1964-04-01 - American Dream: Grey
Summary: There's old business to be settled between old partners.
Related: American Dream: Red
Theme Song: None
bucky rogue 


*

This is his homeground. And he knows none of it. Nothing resonates. It gives him the appearance of the most lost kind of tourist, try as he might to hide it. Oh, he's got no guidebook in hand….but it's so clear he's wandering aimlessly, hands in the pockets of his newly stolen overcoat.

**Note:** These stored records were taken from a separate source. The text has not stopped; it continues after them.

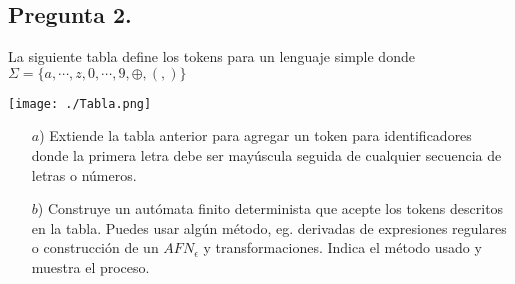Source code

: \subsection*{Pregunta 2.} La siguiente tabla define los tokens para un lenguaje simple donde
$\Sigma = \{a, \dotsm, z, 0, \dotsm, 9, \oplus, (, )\}$
\begin{center}
  \texttt{[image: ./Tabla.png]}
\end{center}
\begin{itemize}
\item[$a$)] Extiende la tabla anterior para agregar un token para identificadores donde la
  primera letra debe ser mayúscula seguida de cualquier secuencia de letras o números.
\item[$b$)] Construye un autómata finito determinista que acepte los tokens descritos en la tabla.
  Puedes usar algún método, eg. derivadas de expresiones regulares o construcción de un $AFN_{\epsilon}$ y
  transformaciones. Indica el método usado y muestra el proceso.
\end{itemize}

It's been months since the one who promised to make her his apprentice has been around. No sign of him, no traces in his old haunts. And yet…..here he is, rambling. He looks different, somehow. The way he walks, hunched, tense, without any of that old deadly confidence.

*

Brooklyn changes with the seasons, new waves of immigrants settling in where Dutch become Irish and Scots, who gave way to Italians, who have cleared out for Poles, Ukrainians, and a wave of Eastern Europeans displaced by the inevitable boundary redrawing throughout the depths of Slavic lands. Accents might change, the faces shifting, but in some ways the neighbourhood remains the same. The residential sections are stuffed cheek by jowl together. Businesses under awnings cater to the tastes of the residents and damn everyone else. It's one of those reasons which draws a redheaded bohemienne into their mix, the young woman likely Irish rather than Russian, though it's a toss up. Flowers in her hair might be the thing to spur memory, white snowdrops and carnations a tumble of snow. Their first encounter as the flower girl in a riot and the assassin made for an interesting turn of events, hiding out in a tenement apartment not so different from these.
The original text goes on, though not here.